What to produce. Your answer should consist of each line from the data below that contains "mysql".
Start of Block
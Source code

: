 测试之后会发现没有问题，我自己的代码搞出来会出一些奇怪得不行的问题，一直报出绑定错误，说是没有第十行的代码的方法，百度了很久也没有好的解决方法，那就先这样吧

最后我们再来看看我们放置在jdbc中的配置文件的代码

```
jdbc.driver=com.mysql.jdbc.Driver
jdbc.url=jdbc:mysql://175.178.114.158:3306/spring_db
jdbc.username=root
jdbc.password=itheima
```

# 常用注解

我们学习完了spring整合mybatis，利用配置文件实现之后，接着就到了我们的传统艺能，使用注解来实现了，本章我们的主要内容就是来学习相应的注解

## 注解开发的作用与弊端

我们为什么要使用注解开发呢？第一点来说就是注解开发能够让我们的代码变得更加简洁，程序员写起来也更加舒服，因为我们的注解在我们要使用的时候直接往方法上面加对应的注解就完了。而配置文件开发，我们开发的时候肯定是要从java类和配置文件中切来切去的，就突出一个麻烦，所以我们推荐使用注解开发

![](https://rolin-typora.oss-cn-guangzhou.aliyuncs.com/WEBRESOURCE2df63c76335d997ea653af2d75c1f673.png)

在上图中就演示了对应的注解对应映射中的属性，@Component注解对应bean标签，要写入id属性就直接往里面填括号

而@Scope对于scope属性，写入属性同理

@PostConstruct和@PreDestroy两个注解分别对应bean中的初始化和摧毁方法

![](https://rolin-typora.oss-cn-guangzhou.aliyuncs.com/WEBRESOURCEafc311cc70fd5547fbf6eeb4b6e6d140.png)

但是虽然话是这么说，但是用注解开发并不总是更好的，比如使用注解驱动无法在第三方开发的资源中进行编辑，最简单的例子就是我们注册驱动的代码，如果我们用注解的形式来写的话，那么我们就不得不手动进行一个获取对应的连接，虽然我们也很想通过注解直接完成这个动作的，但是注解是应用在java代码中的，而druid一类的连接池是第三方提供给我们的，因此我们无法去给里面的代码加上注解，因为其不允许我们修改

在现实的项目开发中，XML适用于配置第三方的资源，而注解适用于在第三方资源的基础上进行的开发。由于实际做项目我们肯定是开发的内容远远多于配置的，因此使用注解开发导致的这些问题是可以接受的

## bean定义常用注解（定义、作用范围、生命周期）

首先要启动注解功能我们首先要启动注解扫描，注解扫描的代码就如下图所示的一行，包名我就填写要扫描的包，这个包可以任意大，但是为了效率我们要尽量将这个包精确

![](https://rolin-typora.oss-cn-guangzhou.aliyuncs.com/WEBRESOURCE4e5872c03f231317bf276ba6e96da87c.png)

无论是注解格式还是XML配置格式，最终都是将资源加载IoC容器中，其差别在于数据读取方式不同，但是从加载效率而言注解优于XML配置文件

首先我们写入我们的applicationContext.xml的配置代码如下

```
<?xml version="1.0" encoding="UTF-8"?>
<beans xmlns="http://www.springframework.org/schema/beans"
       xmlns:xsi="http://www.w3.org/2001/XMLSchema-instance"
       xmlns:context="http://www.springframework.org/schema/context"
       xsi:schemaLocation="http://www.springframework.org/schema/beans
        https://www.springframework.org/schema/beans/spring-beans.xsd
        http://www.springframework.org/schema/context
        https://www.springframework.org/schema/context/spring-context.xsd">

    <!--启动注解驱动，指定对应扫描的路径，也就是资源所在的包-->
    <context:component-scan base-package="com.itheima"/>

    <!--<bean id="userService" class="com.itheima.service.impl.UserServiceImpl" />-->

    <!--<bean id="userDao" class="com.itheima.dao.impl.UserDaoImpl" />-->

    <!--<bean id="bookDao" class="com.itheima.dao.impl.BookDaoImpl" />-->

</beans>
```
End of Block
Response to this exercise.
jdbc.driver=com.mysql.jdbc.Driver
jdbc.url=jdbc:mysql://175.178.114.158:3306/spring_db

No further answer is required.